Once this was performed, the countries’ names were encoded into numerical values, for the purpose of being able to use them with LIME later on. The data were then split into 80–20 splits and trained using the FLAML Python package FLAML [7]. FLAML is built for machine learning, particularly for cost-effective hyperparameter optimization for ensemble classification and regression methods. The statistic that should be optimized, such as the model’s RMSE or

R^{2}

value, can be manually selected, as well as the amount of time to be given to the algorithm, and the algorithm will provide regular updates on its progress. As seen in Figure 1, the models built by FLAML, whether they are built with Light GBM or ExtraTrees, provide a near-optimal fit for the data, with the line of best fit being a nearly perfect diagonal line. FLAML also leans towards specific models based on the data and will iterate more on more suitable models; for example, for Dataset 2, FLAML tends to always select Light GBM as the model used, and, for Dataset 3, FLAML tends to avoid models like Random Forest. Within this work, we use FLAML in order to train accurate and complicated models in order to show the utility of LIME and to ensure that LIME is truly being tested, not the abilities of FLAML.

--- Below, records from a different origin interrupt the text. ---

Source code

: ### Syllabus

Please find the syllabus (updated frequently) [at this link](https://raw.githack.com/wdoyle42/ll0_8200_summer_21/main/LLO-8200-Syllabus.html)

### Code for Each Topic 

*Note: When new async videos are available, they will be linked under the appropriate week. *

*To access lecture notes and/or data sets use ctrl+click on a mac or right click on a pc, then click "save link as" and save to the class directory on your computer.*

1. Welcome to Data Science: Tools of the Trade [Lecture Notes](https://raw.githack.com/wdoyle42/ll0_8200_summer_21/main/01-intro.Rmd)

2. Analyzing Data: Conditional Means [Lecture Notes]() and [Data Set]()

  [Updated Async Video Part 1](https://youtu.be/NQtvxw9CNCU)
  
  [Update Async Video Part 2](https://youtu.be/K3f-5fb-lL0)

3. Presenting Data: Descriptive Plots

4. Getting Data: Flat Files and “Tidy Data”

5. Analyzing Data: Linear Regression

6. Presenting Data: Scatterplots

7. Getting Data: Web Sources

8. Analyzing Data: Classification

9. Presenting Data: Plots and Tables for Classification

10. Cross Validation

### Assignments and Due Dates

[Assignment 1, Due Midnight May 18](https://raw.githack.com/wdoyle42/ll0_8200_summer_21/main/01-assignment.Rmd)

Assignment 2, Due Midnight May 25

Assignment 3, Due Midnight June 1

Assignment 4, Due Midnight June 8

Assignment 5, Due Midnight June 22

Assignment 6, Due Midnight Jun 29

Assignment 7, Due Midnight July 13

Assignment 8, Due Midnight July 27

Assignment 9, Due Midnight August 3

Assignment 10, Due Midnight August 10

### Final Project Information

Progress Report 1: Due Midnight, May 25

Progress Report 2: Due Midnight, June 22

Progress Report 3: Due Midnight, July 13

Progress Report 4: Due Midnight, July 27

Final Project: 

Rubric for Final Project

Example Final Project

3.5. Interpreting with LIME

While complex models, such as deep neural networks or ensemble methods generated using FLAML, offer high accuracy, they often lack transparency, making it challenging to understand their decision-making process. LIME addresses this by locally approximating the black-box model’s predictions. For a given prediction, LIME generates a set of perturbed data samples, obtains predictions for these samples from the black-box model, and then fits a simpler, interpretable model to these samples, typically a linear regression model. LIME figures out what the most effective columns are through these perturbations [23]. For example, if changing the value of the country’s area greatly affects the prediction for the country’s population, then this might be an important feature. Consequently, if changing a feature affects the result by a minor amount or not at all, then the feature is not important.

For this purpose, we set

k e r n e l_w i d t h

to

1, 0.849

and 9000 for three datasets, respectively, where the kernel width determines the width of the neighborhood of points around the data point that is allowed to influence the local model and, consequently, the explanation. The models built using LIME serve as a proxy to the black-box model, but are transparent in their decision-making. In order to properly test the quality of LIME, we ran comprehensive tests, where LIME made predictions for the entire test set in the case of the first two datasets and for the first 250 rows in the case of the third test set, while being restricted to a set number of columns, with that number being 3 for the first dataset and 10 for the other two datasets. The remainder of the rows’ values were set to 0. The R² values were collected and were compared to cases where the same number of columns were randomly selected alongside the original model’s R² values. Therefore, we can show that LIME’s selection of columns is significantly better than randomly selecting columns, as the brilliance of LIME lies in its ability to provide insight into the black-box model’s predictions for individual data points rather than a global approximation.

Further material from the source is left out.